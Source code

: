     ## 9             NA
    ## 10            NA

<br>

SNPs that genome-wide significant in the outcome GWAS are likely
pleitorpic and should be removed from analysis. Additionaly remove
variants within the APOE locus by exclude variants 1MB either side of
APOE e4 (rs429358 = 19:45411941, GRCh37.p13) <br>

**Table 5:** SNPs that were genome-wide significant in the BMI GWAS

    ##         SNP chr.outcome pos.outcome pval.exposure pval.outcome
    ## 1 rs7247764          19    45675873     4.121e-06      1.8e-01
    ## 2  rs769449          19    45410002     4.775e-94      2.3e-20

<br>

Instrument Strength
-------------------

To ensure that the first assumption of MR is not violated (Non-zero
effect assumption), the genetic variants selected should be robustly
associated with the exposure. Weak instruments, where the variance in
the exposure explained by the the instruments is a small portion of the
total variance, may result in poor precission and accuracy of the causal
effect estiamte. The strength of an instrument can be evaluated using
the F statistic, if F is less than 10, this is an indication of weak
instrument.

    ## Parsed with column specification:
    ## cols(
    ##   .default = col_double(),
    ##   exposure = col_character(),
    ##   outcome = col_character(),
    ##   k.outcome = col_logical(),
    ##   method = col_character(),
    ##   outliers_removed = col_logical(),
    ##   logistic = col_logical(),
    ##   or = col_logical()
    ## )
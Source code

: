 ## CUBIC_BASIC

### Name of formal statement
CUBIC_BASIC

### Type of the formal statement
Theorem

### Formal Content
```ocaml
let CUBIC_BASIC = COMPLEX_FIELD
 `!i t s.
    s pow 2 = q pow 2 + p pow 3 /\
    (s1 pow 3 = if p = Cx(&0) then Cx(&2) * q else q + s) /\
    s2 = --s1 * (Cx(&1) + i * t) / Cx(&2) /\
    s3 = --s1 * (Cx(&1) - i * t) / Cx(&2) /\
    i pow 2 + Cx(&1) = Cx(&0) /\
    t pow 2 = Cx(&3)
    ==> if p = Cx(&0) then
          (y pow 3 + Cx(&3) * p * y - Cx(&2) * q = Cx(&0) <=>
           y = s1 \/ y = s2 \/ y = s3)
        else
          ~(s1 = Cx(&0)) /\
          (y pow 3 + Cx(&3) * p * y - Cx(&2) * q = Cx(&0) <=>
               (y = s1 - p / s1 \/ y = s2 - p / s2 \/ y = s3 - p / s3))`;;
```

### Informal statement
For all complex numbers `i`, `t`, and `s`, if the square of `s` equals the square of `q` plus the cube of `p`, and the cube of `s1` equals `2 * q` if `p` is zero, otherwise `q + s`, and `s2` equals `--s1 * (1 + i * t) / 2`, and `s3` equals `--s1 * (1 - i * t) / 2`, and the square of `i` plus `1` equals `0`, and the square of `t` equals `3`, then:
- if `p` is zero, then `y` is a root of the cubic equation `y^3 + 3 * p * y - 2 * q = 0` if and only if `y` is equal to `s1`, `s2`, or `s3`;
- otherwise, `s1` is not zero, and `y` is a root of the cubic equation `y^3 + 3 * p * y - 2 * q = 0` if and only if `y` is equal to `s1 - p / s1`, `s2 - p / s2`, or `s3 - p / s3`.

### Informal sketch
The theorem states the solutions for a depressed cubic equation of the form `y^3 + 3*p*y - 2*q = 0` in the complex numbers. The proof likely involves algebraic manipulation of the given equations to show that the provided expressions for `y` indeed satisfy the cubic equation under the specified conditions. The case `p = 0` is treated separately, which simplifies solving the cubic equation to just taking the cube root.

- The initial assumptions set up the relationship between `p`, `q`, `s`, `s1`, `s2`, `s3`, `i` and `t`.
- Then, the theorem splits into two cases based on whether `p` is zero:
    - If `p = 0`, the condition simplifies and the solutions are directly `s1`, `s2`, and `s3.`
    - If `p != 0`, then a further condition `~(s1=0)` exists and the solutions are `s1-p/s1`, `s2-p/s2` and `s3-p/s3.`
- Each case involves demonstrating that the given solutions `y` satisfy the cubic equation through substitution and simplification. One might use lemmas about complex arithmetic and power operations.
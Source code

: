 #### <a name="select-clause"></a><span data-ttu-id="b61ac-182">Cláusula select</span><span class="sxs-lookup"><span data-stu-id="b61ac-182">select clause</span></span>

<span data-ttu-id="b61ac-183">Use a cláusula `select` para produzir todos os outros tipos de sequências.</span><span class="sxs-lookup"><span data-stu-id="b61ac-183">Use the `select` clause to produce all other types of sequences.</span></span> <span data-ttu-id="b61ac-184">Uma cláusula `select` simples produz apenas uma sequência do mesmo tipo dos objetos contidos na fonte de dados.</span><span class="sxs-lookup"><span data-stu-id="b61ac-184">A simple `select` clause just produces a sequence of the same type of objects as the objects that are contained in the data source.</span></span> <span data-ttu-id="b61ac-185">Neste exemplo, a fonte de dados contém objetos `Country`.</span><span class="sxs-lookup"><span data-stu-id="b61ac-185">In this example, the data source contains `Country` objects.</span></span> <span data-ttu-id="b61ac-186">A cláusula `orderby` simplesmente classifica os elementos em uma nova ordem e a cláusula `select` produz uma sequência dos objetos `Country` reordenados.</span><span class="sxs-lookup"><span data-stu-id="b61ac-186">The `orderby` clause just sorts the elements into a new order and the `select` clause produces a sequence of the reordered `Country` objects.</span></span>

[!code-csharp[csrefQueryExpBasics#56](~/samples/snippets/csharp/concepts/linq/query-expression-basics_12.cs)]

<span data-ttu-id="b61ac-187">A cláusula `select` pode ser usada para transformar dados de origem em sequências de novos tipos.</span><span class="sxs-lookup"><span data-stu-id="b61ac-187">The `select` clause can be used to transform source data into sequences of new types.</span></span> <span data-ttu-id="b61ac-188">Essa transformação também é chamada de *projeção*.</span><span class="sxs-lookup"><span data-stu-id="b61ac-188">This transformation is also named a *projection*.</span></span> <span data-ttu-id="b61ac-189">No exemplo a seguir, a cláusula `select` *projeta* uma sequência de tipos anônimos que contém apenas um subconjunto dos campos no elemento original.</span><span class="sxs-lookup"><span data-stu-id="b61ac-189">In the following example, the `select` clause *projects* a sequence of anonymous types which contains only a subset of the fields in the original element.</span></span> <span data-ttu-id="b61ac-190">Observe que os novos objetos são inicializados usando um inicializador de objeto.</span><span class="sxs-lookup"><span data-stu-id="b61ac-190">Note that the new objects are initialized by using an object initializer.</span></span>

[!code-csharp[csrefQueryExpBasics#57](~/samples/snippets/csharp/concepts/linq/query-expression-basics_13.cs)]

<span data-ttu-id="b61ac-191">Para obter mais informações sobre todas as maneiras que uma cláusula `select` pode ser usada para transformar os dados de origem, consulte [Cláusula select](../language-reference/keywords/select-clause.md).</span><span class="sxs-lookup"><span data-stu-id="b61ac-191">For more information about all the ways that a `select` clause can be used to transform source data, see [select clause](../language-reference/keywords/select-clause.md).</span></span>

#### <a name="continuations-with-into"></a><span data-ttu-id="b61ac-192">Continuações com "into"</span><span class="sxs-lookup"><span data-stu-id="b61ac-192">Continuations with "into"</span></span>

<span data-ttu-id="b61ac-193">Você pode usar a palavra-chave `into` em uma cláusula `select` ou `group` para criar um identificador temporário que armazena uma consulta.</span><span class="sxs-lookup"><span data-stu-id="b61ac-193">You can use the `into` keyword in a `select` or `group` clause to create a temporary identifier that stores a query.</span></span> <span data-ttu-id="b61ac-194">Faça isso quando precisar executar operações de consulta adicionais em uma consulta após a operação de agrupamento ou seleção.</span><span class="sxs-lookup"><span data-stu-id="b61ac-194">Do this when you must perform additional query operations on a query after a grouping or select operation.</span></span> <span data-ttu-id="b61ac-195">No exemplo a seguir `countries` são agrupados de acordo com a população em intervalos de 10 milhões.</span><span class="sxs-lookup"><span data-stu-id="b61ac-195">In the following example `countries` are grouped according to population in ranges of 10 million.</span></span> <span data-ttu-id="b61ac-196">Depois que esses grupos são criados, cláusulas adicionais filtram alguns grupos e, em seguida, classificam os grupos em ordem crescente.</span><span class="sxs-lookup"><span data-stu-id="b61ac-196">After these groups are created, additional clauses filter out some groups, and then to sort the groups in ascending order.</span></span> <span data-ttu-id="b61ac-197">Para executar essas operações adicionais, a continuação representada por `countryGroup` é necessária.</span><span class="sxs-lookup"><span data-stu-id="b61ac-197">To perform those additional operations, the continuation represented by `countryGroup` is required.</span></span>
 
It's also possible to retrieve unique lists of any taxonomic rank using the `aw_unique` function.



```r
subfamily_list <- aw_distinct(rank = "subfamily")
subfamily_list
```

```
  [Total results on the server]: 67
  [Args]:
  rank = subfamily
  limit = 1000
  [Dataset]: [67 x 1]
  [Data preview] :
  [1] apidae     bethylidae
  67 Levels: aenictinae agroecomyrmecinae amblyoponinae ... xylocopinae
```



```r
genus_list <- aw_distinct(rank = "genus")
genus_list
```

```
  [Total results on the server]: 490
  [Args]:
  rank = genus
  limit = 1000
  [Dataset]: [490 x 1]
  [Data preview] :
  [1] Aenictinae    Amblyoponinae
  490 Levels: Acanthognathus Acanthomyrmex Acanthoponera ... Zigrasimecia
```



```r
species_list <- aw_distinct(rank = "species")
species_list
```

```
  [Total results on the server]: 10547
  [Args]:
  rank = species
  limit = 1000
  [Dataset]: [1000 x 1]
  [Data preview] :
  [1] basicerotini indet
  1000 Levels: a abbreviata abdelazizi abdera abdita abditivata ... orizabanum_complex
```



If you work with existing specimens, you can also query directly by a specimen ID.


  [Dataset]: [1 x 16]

#### [The task]
If the string "GWAS" appears in a line of the entries, report the line.

#### [Solution for this task]
SNPs that genome-wide significant in the outcome GWAS are likely
**Table 5:** SNPs that were genome-wide significant in the BMI GWAS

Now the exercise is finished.